_BRIEF_
Where the data below contains pictures, omit them; output the rest word for word.

[Saved data entries]
━━━━━━
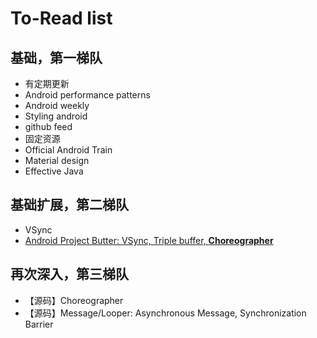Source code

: # To-Read list

## 基础，第一梯队
+  有定期更新
  +  Android performance patterns
  +  Android weekly
  +  Styling android
  +  github feed
+  固定资源
  +  Official Android Train
  +  Material design
  +  Effective Java

## 基础扩展，第二梯队
+  VSync
+  [Android Project Butter: VSync, Triple buffer, **Choreographer**](http://blog.csdn.net/innost/article/details/8272867)

## 再次深入，第三梯队
+  【源码】Choreographer
+  【源码】Message/Looper: Asynchronous Message, Synchronization Barrier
━━━━━━
_RESPONSE TO THE TASK_
Source code

: # To-Read list

## 基础，第一梯队
+  有定期更新
  +  Android performance patterns
  +  Android weekly
  +  Styling android
  +  github feed
+  固定资源
  +  Official Android Train
  +  Material design
  +  Effective Java

## 基础扩展，第二梯队
+  VSync
+  [Android Project Butter: VSync, Triple buffer, **Choreographer**](http://blog.csdn.net/innost/article/details/8272867)

## 再次深入，第三梯队
+  【源码】Choreographer
+  【源码】Message/Looper: Asynchronous Message, Synchronization Barrier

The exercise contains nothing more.